William S. Burroughs The Wild Boys (1972)
This was bloody rubbish and it don't make no sense and to be honest I'm surprised Simon Le Bon let him write it because it don't even say anything about the band and none of them are in it and it don't even name any of their songs. Mostly it's just about a lot of boys bumming each other and looking at each other's private parts. Disgusting is what I call it. Shame on you, Edgar Rice Burroughs.

Seriously, in case anyone ever wondered, Russell Mulcahy who later went on to direct Highlander - which is possibly one of the worst movies ever made - wanted to film Burroughs' Wild Boys, so persuaded Duran Duran to record a song inspired by the book, or at least inspired by his description of the book; he then produced the lavish but essentially ridiculous promotional video for the song in the hope of using it as a showreel to impress upon film studio people just how amazing his big screen version of Burroughs' novel would be if they paid him to make it.

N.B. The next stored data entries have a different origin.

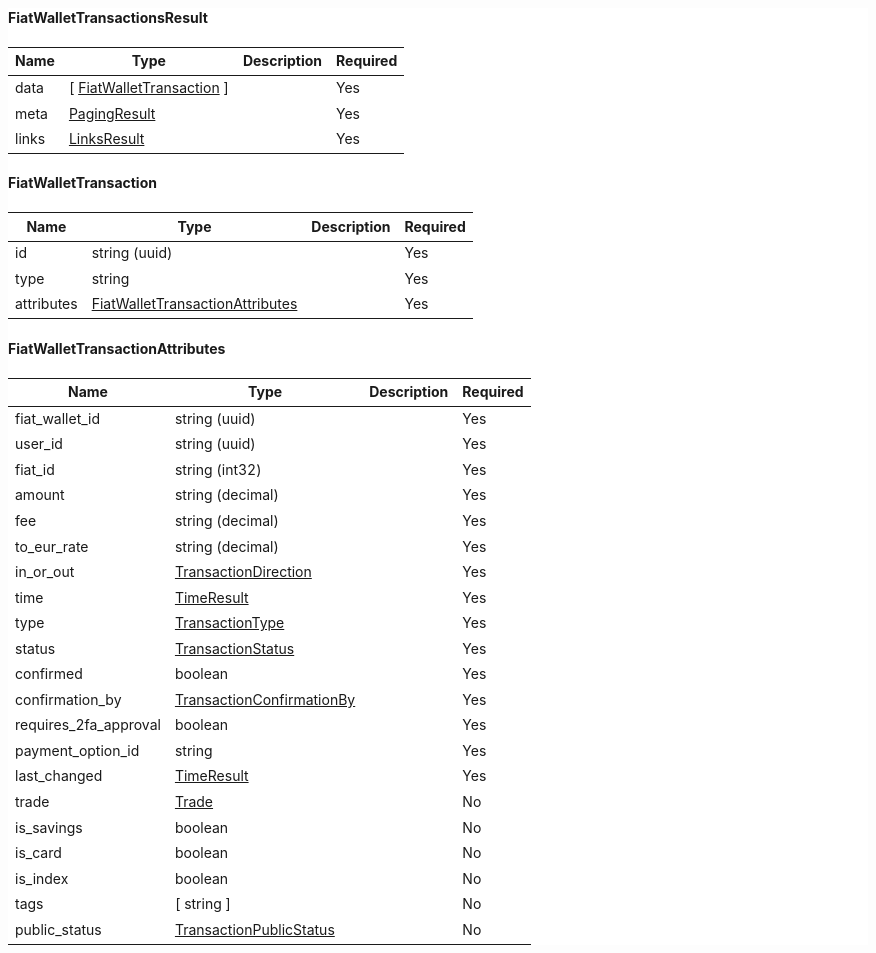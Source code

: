 #### FiatWalletTransactionsResult

| Name | Type | Description | Required |
| ---- | ---- | ----------- | -------- |
| data | [ [FiatWalletTransaction](#fiatwallettransaction) ] |  | Yes |
| meta | [PagingResult](#pagingresult) |  | Yes |
| links | [LinksResult](#linksresult) |  | Yes |

#### FiatWalletTransaction

| Name | Type | Description | Required |
| ---- | ---- | ----------- | -------- |
| id | string (uuid) |  | Yes |
| type | string |  | Yes |
| attributes | [FiatWalletTransactionAttributes](#fiatwallettransactionattributes) |  | Yes |

#### FiatWalletTransactionAttributes

| Name | Type | Description | Required |
| ---- | ---- | ----------- | -------- |
| fiat_wallet_id | string (uuid) |  | Yes |
| user_id | string (uuid) |  | Yes |
| fiat_id | string (int32) |  | Yes |
| amount | string (decimal) |  | Yes |
| fee | string (decimal) |  | Yes |
| to_eur_rate | string (decimal) |  | Yes |
| in_or_out | [TransactionDirection](#transactiondirection) |  | Yes |
| time | [TimeResult](#timeresult) |  | Yes |
| type | [TransactionType](#transactiontype) |  | Yes |
| status | [TransactionStatus](#transactionstatus) |  | Yes |
| confirmed | boolean |  | Yes |
| confirmation_by | [TransactionConfirmationBy](#transactionconfirmationby) |  | Yes |
| requires_2fa_approval | boolean |  | Yes |
| payment_option_id | string |  | Yes |
| last_changed | [TimeResult](#timeresult) |  | Yes |
| trade | [Trade](#trade) |  | No |
| is_savings | boolean |  | No |
| is_card | boolean |  | No |
| is_index | boolean |  | No |
| tags | [ string ] |  | No |
| public_status | [TransactionPublicStatus](#transactionpublicstatus) |  | No |
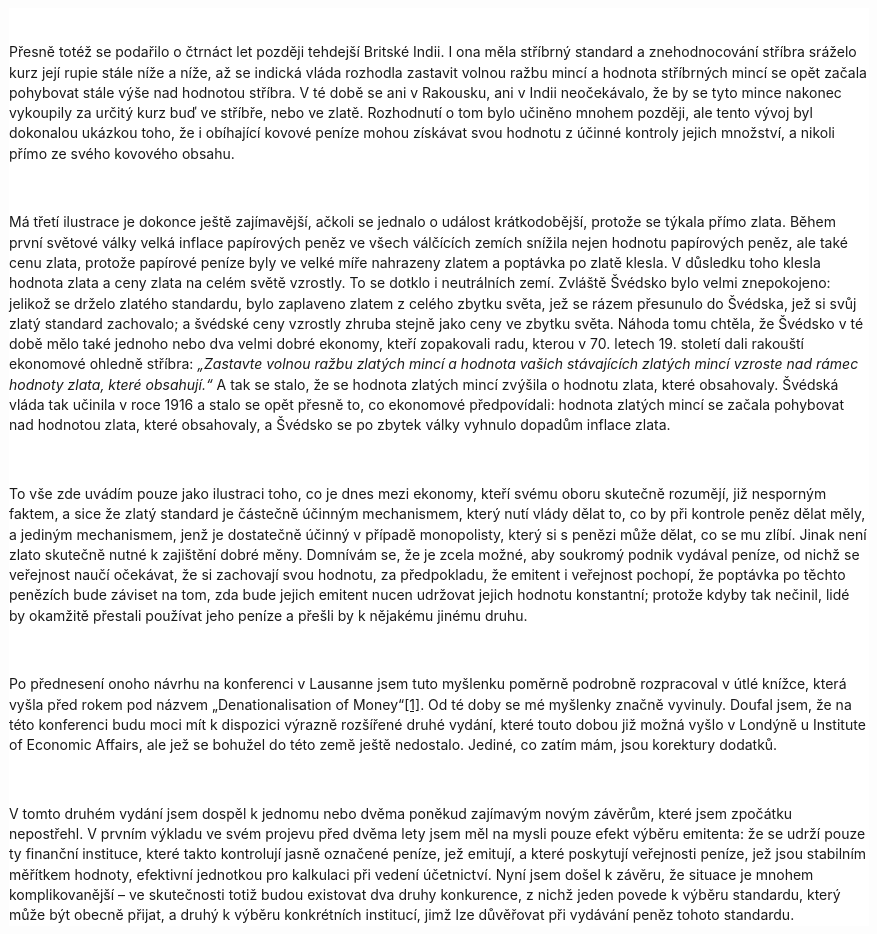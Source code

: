 &nbsp;

Přesně totéž se podařilo o čtrnáct let později tehdejší Britské Indii. I ona měla stříbrný standard a znehodnocování stříbra sráželo kurz její rupie stále níže a níže, až se indická vláda rozhodla zastavit volnou ražbu mincí a hodnota stříbrných mincí se opět začala pohybovat stále výše nad hodnotou stříbra. V té době se ani v Rakousku, ani v Indii neočekávalo, že by se tyto mince nakonec vykoupily za určitý kurz buď ve stříbře, nebo ve zlatě. Rozhodnutí o tom bylo učiněno mnohem později, ale tento vývoj byl dokonalou ukázkou toho, že i obíhající kovové peníze mohou získávat svou hodnotu z účinné kontroly jejich množství, a nikoli přímo ze svého kovového obsahu.

&nbsp;

Má třetí ilustrace je dokonce ještě zajímavější, ačkoli se jednalo o událost krátkodobější, protože se týkala přímo zlata. Během první světové války velká inflace papírových peněz ve všech válčících zemích snížila nejen hodnotu papírových peněz, ale také cenu zlata, protože papírové peníze byly ve velké míře nahrazeny zlatem a poptávka po zlatě klesla. V důsledku toho klesla hodnota zlata a ceny zlata na celém světě vzrostly. To se dotklo i neutrálních zemí. Zvláště Švédsko bylo velmi znepokojeno: jelikož se drželo zlatého standardu, bylo zaplaveno zlatem z celého zbytku světa, jež se rázem přesunulo do Švédska, jež si svůj zlatý standard zachovalo; a švédské ceny vzrostly zhruba stejně jako ceny ve zbytku světa. Náhoda tomu chtěla, že Švédsko v té době mělo také jednoho nebo dva velmi dobré ekonomy, kteří zopakovali radu, kterou v 70. letech 19. století dali rakouští ekonomové ohledně stříbra: *„Zastavte volnou ražbu zlatých mincí a hodnota vašich stávajících zlatých mincí vzroste nad rámec hodnoty zlata, které obsahují.“* A tak se stalo, že se hodnota zlatých mincí zvýšila o hodnotu zlata, které obsahovaly. Švédská vláda tak učinila v roce 1916 a stalo se opět přesně to, co ekonomové předpovídali: hodnota zlatých mincí se začala pohybovat nad hodnotou zlata, které obsahovaly, a Švédsko se po zbytek války vyhnulo dopadům inflace zlata.

&nbsp;

To vše zde uvádím pouze jako ilustraci toho, co je dnes mezi ekonomy, kteří svému oboru skutečně rozumějí, již nesporným faktem, a sice že zlatý standard je částečně účinným mechanismem, který nutí vlády dělat to, co by při kontrole peněz dělat měly, a jediným mechanismem, jenž je dostatečně účinný v případě monopolisty, který si s penězi může dělat, co se mu zlíbí. Jinak není zlato skutečně nutné k zajištění dobré měny. Domnívám se, že je zcela možné, aby soukromý podnik vydával peníze, od nichž se veřejnost naučí očekávat, že si zachovají svou hodnotu, za předpokladu, že emitent i veřejnost pochopí, že poptávka po těchto penězích bude záviset na tom, zda bude jejich emitent nucen udržovat jejich hodnotu konstantní; protože kdyby tak nečinil, lidé by okamžitě přestali používat jeho peníze a přešli by k nějakému jinému druhu.

&nbsp;

Po přednesení onoho návrhu na konferenci v Lausanne jsem tuto myšlenku poměrně podrobně rozpracoval v útlé knížce, která vyšla před rokem pod názvem „Denationalisation of Money“[\[1\]](#_ftn1). Od té doby se mé myšlenky značně vyvinuly. Doufal jsem, že na této konferenci budu moci mít k dispozici výrazně rozšířené druhé vydání, které touto dobou již možná vyšlo v Londýně u Institute of Economic Affairs, ale jež se bohužel do této země ještě nedostalo. Jediné, co zatím mám, jsou korektury dodatků.

&nbsp;

V tomto druhém vydání jsem dospěl k jednomu nebo dvěma poněkud zajímavým novým závěrům, které jsem zpočátku nepostřehl. V prvním výkladu ve svém projevu před dvěma lety jsem měl na mysli pouze efekt výběru emitenta: že se udrží pouze ty finanční instituce, které takto kontrolují jasně označené peníze, jež emitují, a které poskytují veřejnosti peníze, jež jsou stabilním měřítkem hodnoty, efektivní jednotkou pro kalkulaci při vedení účetnictví. Nyní jsem došel k závěru, že situace je mnohem komplikovanější – ve skutečnosti totiž budou existovat dva druhy konkurence, z nichž jeden povede k výběru standardu, který může být obecně přijat, a druhý k výběru konkrétních institucí, jimž lze důvěřovat při vydávání peněz tohoto standardu.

I guess they weren't sufficiently impressed because that's the end of the story, aside from me suffering a Duran fucking Duran earworm every single time I picked this up to read it.

I looked all of that up so that you don't have to.

Where The Soft Machine, Nova Express and The Ticket That Exploded all seem to constitute fall-out from The Naked Lunch, The Wild Boys - along with Exterminator! and Port of Saints - were generated by The Job, roughly speaking, specifically as the material taking the form of fiction rather than essays. The shift of focus is difficult to define but is nevertheless tangible with much less actual cut-up material despite the occasional lapse into Cubist or otherwise non-linear narrative. The Wild Boys as a novel works with the logic of a dream, meaning the reader's focus remains in the moment, with the before and after of cause and effect being vague and impressionistic. It feels like it adds up even if it doesn't in terms a mathematician would recognise, which is why simpletons insist that none of it makes any sense, which I would argue is the same as saying that a landscape makes no sense as you move through it. It's all a matter of perspective.

The Wild Boys is a science-fiction novel, one which I personally take as a demonstration of what happens once control systems are disrupted and subverted by the events described in The Soft Machine, Nova Express and The Ticket That Exploded; and what happens is revolution as a natural development, a personal and organic process rather than anything political in the traditional sense.

The young are an alien species. They won't replace us by revolution. They will forget and ignore us out of existence.

Naturally Burroughs equates existential liberty with man on man action, so there's a lot of that going on, possibly as a symbol of moving beyond the known and the authoritarian. Sex is, after all, freedom.

'The new look in blue movies stresses story and character. This is the space age and sex movies must express the longing to escape from the flesh through sex. The way out is the way through.'

This idea, that we are here to go, is further invoked as part of an arguably traditional science-fiction narrative by a full page of very specific references to Clifford Simak's Time is the Simplest Thing in chapter six, a novel centred upon telepathic projection of the self to other worlds. I must admit I was very pleasantly surprised to find Bill reading Simak, although I suspect the appreciation would have been very much a one way street.

If you have trouble making sense of Burroughs, The Wild Boys is probably less of a headache than a few of his previous efforts, and I can see why the Highlander dude thought he could make a movie out of it - although I'm glad that he didn't.